In a recent study lead by Kirk Smith, a researcher at UC Berkeley, it was concluded that most cities on Earth will be too hot to host the Summer Olympics as early as 2085. Smith and his team conducted their research with climate models that took into account both current world emissions and growing emission trends. The study found that, due to climate change, the majority of cities on Earth will be so hot that athletes would be in imminent danger of heat stroke, dehydration, and heat exhaustion during competition.
And that future is less than 70 years away.
“This is a human designed disaster,” explains Evan Marks, Founder & Executive Director of The Ecology Center, in Southern California. “And the worst case scenario ends in human extinction.”
Whether or not you believe in climate change (it’s worth noting that July was the warmest month in recorded history), it’s undeniable that we need to make a fundamental shift in the way we live.
“If we can’t decide that living on this planet in a positive way is the healthiest and best for future generations, then our living conditions will get more and more extreme,” continues Marks. “We’ve all seen, in the last 10 years, rapid catastrophes happening at an extreme scale. It doesn’t take science to see that.”
While Smith’s study predicts an extreme increase in temperature over the course of the next few decades, Marks makes the assertion that this trend could actually see the end of humans on Earth. It’s obvious that our environment is reaching a critical tipping point, and it raises the essential question: What can we do?
What can we do?
“There are so many very important issues,” says Johan Lunabba, Director of Sustainability, for the Neste Corporation. “But…the most important global sustainability issues over the next five years continues to be combatting climate change, supporting circular economy, and improving resource efficiency, i.e., by doing more from less.”

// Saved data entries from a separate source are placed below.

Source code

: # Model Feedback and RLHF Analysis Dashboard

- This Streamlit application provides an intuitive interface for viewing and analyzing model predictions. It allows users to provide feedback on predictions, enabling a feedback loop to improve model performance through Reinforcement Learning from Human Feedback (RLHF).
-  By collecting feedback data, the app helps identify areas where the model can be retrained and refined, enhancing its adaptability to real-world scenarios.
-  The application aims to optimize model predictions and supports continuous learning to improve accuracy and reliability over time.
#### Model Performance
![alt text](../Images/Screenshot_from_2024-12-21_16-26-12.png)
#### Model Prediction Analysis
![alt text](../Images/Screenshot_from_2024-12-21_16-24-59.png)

“We seem to pride ourselves on efficiency in business — that somehow we are using best practices across many industries and types of business,” explains Jeff Vandermeer, a science fiction author who has spent untold hours contemplating man’s relationship with nature. “But in fact, we are almost always using inefficient, sloppy, irrational practices that squander resources and make no association between quality of life and the integrity of natural environments.”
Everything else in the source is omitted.